§ **WORK INSTRUCTION**
Starting from the line containing "5. [ ] 反覆器模式 (Iterator Pattern)", write out the rest of the entries exactly, through the final line, including nothing else.

[Source texts of formatted documents]
□ □ □
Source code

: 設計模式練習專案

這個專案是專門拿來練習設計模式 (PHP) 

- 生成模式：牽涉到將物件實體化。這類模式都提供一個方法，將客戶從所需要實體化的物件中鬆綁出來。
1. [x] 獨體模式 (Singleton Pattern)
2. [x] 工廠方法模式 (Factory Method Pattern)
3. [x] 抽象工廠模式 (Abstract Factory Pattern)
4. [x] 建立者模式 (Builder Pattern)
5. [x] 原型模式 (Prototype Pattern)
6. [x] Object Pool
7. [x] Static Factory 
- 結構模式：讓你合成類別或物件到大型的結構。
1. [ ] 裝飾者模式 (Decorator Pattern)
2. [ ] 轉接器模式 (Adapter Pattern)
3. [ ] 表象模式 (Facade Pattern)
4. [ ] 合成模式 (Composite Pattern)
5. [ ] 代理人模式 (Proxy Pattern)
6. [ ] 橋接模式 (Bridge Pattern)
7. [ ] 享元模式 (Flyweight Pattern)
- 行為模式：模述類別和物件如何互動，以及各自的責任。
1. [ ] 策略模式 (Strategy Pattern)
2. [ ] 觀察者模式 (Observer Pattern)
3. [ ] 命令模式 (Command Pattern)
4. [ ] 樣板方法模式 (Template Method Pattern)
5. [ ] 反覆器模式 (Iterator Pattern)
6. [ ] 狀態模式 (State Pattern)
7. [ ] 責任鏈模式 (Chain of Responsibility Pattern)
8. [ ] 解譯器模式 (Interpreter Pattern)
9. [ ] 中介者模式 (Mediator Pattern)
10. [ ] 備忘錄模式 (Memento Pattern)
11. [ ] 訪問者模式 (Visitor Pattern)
□ □ □
§ **WRITTEN SOLUTION**
5. [ ] 反覆器模式 (Iterator Pattern)
6. [ ] 狀態模式 (State Pattern)
7. [ ] 責任鏈模式 (Chain of Responsibility Pattern)
8. [ ] 解譯器模式 (Interpreter Pattern)
9. [ ] 中介者模式 (Mediator Pattern)
10. [ ] 備忘錄模式 (Memento Pattern)
11. [ ] 訪問者模式 (Visitor Pattern)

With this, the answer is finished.